- _Problem description_
What you return should be every line of the material, unchanged.

- _Exercise data_

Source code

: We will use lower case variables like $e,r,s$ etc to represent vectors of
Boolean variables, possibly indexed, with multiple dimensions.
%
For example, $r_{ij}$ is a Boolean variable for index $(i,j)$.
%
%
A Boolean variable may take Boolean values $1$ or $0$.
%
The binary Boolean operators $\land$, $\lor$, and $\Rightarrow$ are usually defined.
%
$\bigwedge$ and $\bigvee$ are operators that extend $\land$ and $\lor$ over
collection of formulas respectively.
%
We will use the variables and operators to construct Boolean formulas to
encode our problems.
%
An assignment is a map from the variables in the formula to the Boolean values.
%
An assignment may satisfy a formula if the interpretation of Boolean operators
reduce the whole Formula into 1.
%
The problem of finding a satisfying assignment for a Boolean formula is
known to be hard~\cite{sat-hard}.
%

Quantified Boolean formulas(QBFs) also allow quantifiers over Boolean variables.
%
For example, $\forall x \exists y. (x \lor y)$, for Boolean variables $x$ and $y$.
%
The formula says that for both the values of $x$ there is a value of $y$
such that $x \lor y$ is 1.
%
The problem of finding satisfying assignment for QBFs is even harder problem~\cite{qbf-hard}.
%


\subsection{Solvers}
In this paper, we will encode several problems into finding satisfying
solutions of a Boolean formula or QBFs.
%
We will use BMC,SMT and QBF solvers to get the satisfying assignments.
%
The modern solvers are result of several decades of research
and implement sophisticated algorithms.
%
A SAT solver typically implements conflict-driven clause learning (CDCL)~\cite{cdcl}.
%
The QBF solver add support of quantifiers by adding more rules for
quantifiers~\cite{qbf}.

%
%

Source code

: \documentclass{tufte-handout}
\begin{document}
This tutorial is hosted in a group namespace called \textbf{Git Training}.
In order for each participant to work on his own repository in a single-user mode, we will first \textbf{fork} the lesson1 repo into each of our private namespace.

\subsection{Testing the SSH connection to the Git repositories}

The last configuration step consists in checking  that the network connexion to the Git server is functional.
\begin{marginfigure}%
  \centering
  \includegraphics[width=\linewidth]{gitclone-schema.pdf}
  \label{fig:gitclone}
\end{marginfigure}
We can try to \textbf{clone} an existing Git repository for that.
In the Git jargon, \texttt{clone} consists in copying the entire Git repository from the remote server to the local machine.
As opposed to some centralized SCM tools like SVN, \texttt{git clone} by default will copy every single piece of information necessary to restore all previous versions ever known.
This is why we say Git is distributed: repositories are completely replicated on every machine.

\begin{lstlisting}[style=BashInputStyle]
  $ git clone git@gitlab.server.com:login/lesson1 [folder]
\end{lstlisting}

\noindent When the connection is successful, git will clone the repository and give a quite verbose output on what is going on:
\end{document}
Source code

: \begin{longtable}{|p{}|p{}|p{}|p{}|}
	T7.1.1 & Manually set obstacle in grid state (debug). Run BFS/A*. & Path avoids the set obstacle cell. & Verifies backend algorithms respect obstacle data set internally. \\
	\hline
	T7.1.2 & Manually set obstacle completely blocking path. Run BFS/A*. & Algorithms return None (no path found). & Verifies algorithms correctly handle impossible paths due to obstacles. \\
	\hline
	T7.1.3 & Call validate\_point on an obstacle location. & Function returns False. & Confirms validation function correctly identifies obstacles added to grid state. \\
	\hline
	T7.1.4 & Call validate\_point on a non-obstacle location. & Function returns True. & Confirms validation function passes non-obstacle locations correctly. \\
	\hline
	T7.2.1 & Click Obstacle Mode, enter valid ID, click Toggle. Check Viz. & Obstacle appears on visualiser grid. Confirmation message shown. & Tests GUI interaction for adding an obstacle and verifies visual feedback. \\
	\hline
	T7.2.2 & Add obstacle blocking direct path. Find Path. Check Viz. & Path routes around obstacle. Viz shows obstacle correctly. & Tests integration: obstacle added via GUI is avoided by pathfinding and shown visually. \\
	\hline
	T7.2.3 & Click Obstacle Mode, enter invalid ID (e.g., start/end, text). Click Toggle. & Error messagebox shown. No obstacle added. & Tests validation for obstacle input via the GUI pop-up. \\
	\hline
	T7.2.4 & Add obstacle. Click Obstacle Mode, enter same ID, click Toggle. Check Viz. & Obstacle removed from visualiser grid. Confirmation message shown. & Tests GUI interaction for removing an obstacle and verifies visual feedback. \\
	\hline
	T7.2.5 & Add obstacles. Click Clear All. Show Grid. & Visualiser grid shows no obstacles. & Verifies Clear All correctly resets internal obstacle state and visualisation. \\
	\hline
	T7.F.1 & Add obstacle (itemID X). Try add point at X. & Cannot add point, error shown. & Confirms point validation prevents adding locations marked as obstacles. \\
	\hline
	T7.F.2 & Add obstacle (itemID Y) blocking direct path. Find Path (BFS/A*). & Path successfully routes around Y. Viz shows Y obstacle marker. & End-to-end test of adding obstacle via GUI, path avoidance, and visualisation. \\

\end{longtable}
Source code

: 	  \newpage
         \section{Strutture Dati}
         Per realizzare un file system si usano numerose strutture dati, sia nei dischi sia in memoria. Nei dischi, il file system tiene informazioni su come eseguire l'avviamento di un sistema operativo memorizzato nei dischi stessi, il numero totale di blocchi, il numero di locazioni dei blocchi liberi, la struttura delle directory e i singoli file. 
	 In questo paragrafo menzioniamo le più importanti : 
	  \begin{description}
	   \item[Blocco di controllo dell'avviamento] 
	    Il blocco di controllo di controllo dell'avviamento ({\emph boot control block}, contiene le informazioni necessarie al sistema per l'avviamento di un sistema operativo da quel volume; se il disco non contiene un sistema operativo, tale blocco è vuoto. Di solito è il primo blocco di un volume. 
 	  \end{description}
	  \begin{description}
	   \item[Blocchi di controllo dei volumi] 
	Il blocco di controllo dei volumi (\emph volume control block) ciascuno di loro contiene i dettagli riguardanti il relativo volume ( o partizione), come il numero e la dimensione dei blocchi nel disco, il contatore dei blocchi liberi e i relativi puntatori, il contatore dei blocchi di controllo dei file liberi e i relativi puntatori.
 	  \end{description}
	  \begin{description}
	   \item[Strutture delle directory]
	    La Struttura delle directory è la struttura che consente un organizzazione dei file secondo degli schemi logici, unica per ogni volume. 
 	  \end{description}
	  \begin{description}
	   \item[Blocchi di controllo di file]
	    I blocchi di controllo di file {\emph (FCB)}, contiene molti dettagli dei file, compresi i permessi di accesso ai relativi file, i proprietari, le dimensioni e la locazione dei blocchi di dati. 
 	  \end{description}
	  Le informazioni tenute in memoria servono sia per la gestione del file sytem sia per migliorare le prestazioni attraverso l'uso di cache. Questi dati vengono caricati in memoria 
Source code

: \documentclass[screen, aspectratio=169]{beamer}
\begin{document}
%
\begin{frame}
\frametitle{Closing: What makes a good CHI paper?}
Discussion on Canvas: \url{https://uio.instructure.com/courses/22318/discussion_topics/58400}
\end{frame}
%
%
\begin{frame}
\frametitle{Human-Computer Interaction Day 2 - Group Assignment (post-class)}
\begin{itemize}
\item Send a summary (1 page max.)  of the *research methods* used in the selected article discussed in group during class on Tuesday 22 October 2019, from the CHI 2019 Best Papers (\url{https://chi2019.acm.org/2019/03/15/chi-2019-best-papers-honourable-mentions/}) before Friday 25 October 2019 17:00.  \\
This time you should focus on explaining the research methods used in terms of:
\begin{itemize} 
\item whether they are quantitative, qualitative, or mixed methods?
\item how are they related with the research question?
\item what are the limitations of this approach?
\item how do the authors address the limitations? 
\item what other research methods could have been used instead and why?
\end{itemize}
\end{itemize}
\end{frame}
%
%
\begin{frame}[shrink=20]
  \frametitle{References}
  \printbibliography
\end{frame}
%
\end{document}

- _Task solution_
Source code

: We will use lower case variables like $e,r,s$ etc to represent vectors of
Boolean variables, possibly indexed, with multiple dimensions.
%
For example, $r_{ij}$ is a Boolean variable for index $(i,j)$.
%
%
A Boolean variable may take Boolean values $1$ or $0$.
%
The binary Boolean operators $\land$, $\lor$, and $\Rightarrow$ are usually defined.
%
$\bigwedge$ and $\bigvee$ are operators that extend $\land$ and $\lor$ over
collection of formulas respectively.
%
We will use the variables and operators to construct Boolean formulas to
encode our problems.
%
An assignment is a map from the variables in the formula to the Boolean values.
%
An assignment may satisfy a formula if the interpretation of Boolean operators
reduce the whole Formula into 1.
%
The problem of finding a satisfying assignment for a Boolean formula is
known to be hard~\cite{sat-hard}.
%

Quantified Boolean formulas(QBFs) also allow quantifiers over Boolean variables.
%
For example, $\forall x \exists y. (x \lor y)$, for Boolean variables $x$ and $y$.
%
The formula says that for both the values of $x$ there is a value of $y$
such that $x \lor y$ is 1.
%
The problem of finding satisfying assignment for QBFs is even harder problem~\cite{qbf-hard}.
%


\subsection{Solvers}
In this paper, we will encode several problems into finding satisfying
solutions of a Boolean formula or QBFs.
%
We will use BMC,SMT and QBF solvers to get the satisfying assignments.
%
The modern solvers are result of several decades of research
and implement sophisticated algorithms.
%
A SAT solver typically implements conflict-driven clause learning (CDCL)~\cite{cdcl}.
%
The QBF solver add support of quantifiers by adding more rules for
quantifiers~\cite{qbf}.

%
%

Source code

: \documentclass{tufte-handout}
\begin{document}
This tutorial is hosted in a group namespace called \textbf{Git Training}.
In order for each participant to work on his own repository in a single-user mode, we will first \textbf{fork} the lesson1 repo into each of our private namespace.

\subsection{Testing the SSH connection to the Git repositories}

The last configuration step consists in checking  that the network connexion to the Git server is functional.
\begin{marginfigure}%
  \centering
  \includegraphics[width=\linewidth]{gitclone-schema.pdf}
  \label{fig:gitclone}
\end{marginfigure}
We can try to \textbf{clone} an existing Git repository for that.
In the Git jargon, \texttt{clone} consists in copying the entire Git repository from the remote server to the local machine.
As opposed to some centralized SCM tools like SVN, \texttt{git clone} by default will copy every single piece of information necessary to restore all previous versions ever known.
This is why we say Git is distributed: repositories are completely replicated on every machine.

\begin{lstlisting}[style=BashInputStyle]
  $ git clone git@gitlab.server.com:login/lesson1 [folder]
\end{lstlisting}

\noindent When the connection is successful, git will clone the repository and give a quite verbose output on what is going on:
\end{document}
Source code

: \begin{longtable}{|p{}|p{}|p{}|p{}|}
	T7.1.1 & Manually set obstacle in grid state (debug). Run BFS/A*. & Path avoids the set obstacle cell. & Verifies backend algorithms respect obstacle data set internally. \\
	\hline
	T7.1.2 & Manually set obstacle completely blocking path. Run BFS/A*. & Algorithms return None (no path found). & Verifies algorithms correctly handle impossible paths due to obstacles. \\
	\hline
	T7.1.3 & Call validate\_point on an obstacle location. & Function returns False. & Confirms validation function correctly identifies obstacles added to grid state. \\
	\hline
	T7.1.4 & Call validate\_point on a non-obstacle location. & Function returns True. & Confirms validation function passes non-obstacle locations correctly. \\
	\hline
	T7.2.1 & Click Obstacle Mode, enter valid ID, click Toggle. Check Viz. & Obstacle appears on visualiser grid. Confirmation message shown. & Tests GUI interaction for adding an obstacle and verifies visual feedback. \\
	\hline
	T7.2.2 & Add obstacle blocking direct path. Find Path. Check Viz. & Path routes around obstacle. Viz shows obstacle correctly. & Tests integration: obstacle added via GUI is avoided by pathfinding and shown visually. \\
	\hline
	T7.2.3 & Click Obstacle Mode, enter invalid ID (e.g., start/end, text). Click Toggle. & Error messagebox shown. No obstacle added. & Tests validation for obstacle input via the GUI pop-up. \\
	\hline
	T7.2.4 & Add obstacle. Click Obstacle Mode, enter same ID, click Toggle. Check Viz. & Obstacle removed from visualiser grid. Confirmation message shown. & Tests GUI interaction for removing an obstacle and verifies visual feedback. \\
	\hline
	T7.2.5 & Add obstacles. Click Clear All. Show Grid. & Visualiser grid shows no obstacles. & Verifies Clear All correctly resets internal obstacle state and visualisation. \\
	\hline
	T7.F.1 & Add obstacle (itemID X). Try add point at X. & Cannot add point, error shown. & Confirms point validation prevents adding locations marked as obstacles. \\
	\hline
	T7.F.2 & Add obstacle (itemID Y) blocking direct path. Find Path (BFS/A*). & Path successfully routes around Y. Viz shows Y obstacle marker. & End-to-end test of adding obstacle via GUI, path avoidance, and visualisation. \\

\end{longtable}
Source code

: 	  \newpage
         \section{Strutture Dati}
         Per realizzare un file system si usano numerose strutture dati, sia nei dischi sia in memoria. Nei dischi, il file system tiene informazioni su come eseguire l'avviamento di un sistema operativo memorizzato nei dischi stessi, il numero totale di blocchi, il numero di locazioni dei blocchi liberi, la struttura delle directory e i singoli file. 
	 In questo paragrafo menzioniamo le più importanti : 
	  \begin{description}
	   \item[Blocco di controllo dell'avviamento] 
	    Il blocco di controllo di controllo dell'avviamento ({\emph boot control block}, contiene le informazioni necessarie al sistema per l'avviamento di un sistema operativo da quel volume; se il disco non contiene un sistema operativo, tale blocco è vuoto. Di solito è il primo blocco di un volume. 
 	  \end{description}
	  \begin{description}
	   \item[Blocchi di controllo dei volumi] 
	Il blocco di controllo dei volumi (\emph volume control block) ciascuno di loro contiene i dettagli riguardanti il relativo volume ( o partizione), come il numero e la dimensione dei blocchi nel disco, il contatore dei blocchi liberi e i relativi puntatori, il contatore dei blocchi di controllo dei file liberi e i relativi puntatori.
 	  \end{description}
	  \begin{description}
	   \item[Strutture delle directory]
	    La Struttura delle directory è la struttura che consente un organizzazione dei file secondo degli schemi logici, unica per ogni volume. 
 	  \end{description}
	  \begin{description}
	   \item[Blocchi di controllo di file]
	    I blocchi di controllo di file {\emph (FCB)}, contiene molti dettagli dei file, compresi i permessi di accesso ai relativi file, i proprietari, le dimensioni e la locazione dei blocchi di dati. 
 	  \end{description}
	  Le informazioni tenute in memoria servono sia per la gestione del file sytem sia per migliorare le prestazioni attraverso l'uso di cache. Questi dati vengono caricati in memoria 
Source code

: \documentclass[screen, aspectratio=169]{beamer}
\begin{document}
%
\begin{frame}
\frametitle{Closing: What makes a good CHI paper?}
Discussion on Canvas: \url{https://uio.instructure.com/courses/22318/discussion_topics/58400}
\end{frame}
%
%
\begin{frame}
\frametitle{Human-Computer Interaction Day 2 - Group Assignment (post-class)}
\begin{itemize}
\item Send a summary (1 page max.)  of the *research methods* used in the selected article discussed in group during class on Tuesday 22 October 2019, from the CHI 2019 Best Papers (\url{https://chi2019.acm.org/2019/03/15/chi-2019-best-papers-honourable-mentions/}) before Friday 25 October 2019 17:00.  \\
This time you should focus on explaining the research methods used in terms of:
\begin{itemize} 
\item whether they are quantitative, qualitative, or mixed methods?
\item how are they related with the research question?
\item what are the limitations of this approach?
\item how do the authors address the limitations? 
\item what other research methods could have been used instead and why?
\end{itemize}
\end{itemize}
\end{frame}
%
%
\begin{frame}[shrink=20]
  \frametitle{References}
  \printbibliography
\end{frame}
%
\end{document}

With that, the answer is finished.